» **What to do**
Count the lines in the material below that contain the word "odpStart" and give the number alone.

» **Working data**
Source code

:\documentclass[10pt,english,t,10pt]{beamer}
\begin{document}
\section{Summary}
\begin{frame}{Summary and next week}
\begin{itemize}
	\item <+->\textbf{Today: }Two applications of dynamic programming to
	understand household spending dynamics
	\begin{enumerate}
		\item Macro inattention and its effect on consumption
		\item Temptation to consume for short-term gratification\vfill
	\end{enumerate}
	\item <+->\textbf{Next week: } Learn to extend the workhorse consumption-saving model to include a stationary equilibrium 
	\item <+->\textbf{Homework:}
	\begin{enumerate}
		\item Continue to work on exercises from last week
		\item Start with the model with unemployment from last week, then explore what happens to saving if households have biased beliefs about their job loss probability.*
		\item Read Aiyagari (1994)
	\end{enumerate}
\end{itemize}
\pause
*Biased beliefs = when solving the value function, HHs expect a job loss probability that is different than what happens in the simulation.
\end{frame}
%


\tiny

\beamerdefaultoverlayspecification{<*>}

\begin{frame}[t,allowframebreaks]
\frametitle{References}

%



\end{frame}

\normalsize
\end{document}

--

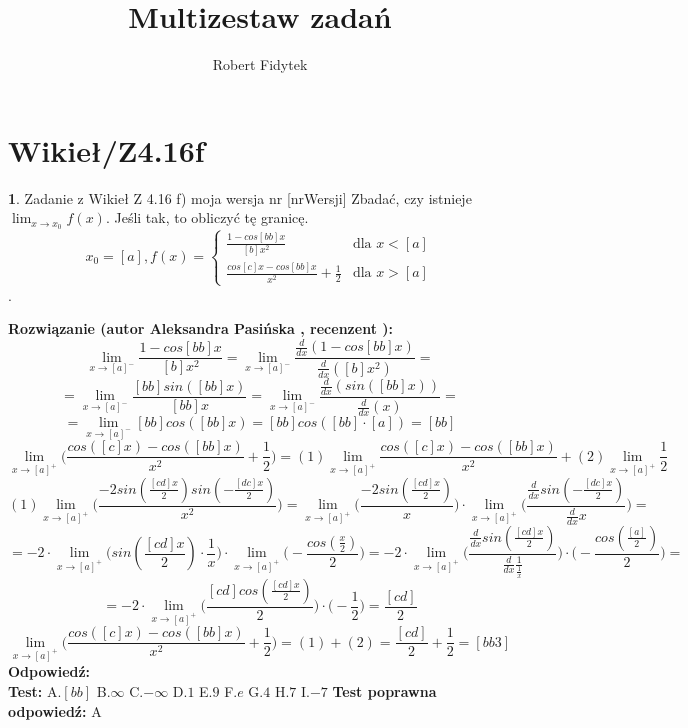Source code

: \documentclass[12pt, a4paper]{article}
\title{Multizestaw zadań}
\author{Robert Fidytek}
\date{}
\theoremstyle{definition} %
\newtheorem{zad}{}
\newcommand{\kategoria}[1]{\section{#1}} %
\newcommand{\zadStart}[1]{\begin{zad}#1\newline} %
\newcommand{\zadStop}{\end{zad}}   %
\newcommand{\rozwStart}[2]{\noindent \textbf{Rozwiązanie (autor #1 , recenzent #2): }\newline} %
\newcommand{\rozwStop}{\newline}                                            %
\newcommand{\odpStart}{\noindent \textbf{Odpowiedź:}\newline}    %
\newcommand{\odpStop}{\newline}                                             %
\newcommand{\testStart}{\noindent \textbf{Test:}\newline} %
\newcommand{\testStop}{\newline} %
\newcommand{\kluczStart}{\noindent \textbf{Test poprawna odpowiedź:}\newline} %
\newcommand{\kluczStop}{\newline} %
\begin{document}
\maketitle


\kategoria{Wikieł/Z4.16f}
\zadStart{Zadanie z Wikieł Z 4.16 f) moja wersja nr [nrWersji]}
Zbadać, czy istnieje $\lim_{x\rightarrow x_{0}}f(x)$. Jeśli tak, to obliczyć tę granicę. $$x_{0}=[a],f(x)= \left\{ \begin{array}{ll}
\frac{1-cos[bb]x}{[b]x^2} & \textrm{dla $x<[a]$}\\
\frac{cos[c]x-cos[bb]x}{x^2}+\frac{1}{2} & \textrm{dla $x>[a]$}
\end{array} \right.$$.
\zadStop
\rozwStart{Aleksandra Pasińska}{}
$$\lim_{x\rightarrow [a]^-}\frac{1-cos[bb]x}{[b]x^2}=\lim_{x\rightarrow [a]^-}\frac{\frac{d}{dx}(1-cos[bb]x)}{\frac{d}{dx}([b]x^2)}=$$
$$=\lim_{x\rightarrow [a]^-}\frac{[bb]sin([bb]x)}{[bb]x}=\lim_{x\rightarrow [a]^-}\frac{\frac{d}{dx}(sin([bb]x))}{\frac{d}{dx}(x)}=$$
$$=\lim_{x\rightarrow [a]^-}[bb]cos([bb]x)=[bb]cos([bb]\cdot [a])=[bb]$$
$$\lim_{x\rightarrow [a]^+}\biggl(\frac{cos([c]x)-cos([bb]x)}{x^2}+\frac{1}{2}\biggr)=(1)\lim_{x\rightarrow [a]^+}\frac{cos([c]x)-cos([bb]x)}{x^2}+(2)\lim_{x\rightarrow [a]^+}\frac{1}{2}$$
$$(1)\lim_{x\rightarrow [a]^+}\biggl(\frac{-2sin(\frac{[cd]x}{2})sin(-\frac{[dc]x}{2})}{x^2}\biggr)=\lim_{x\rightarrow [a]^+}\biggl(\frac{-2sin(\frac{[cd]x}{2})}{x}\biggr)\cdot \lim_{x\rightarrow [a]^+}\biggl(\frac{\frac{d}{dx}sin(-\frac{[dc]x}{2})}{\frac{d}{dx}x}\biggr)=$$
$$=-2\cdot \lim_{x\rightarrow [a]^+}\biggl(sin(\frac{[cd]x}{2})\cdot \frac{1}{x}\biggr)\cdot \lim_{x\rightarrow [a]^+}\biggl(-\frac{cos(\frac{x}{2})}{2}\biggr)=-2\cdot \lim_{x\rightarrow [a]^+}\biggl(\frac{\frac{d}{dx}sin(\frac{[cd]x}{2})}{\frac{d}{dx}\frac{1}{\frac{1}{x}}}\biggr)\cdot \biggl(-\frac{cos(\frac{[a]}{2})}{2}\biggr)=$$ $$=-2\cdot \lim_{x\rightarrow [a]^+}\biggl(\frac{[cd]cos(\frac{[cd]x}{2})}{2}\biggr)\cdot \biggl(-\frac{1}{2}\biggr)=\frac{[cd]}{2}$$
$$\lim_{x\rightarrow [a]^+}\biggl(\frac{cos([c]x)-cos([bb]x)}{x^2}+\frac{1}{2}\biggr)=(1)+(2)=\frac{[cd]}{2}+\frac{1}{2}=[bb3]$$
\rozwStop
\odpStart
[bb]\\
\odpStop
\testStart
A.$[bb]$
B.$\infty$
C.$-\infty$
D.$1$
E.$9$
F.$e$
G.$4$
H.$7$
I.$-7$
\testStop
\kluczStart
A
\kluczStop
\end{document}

» **Your solution**
2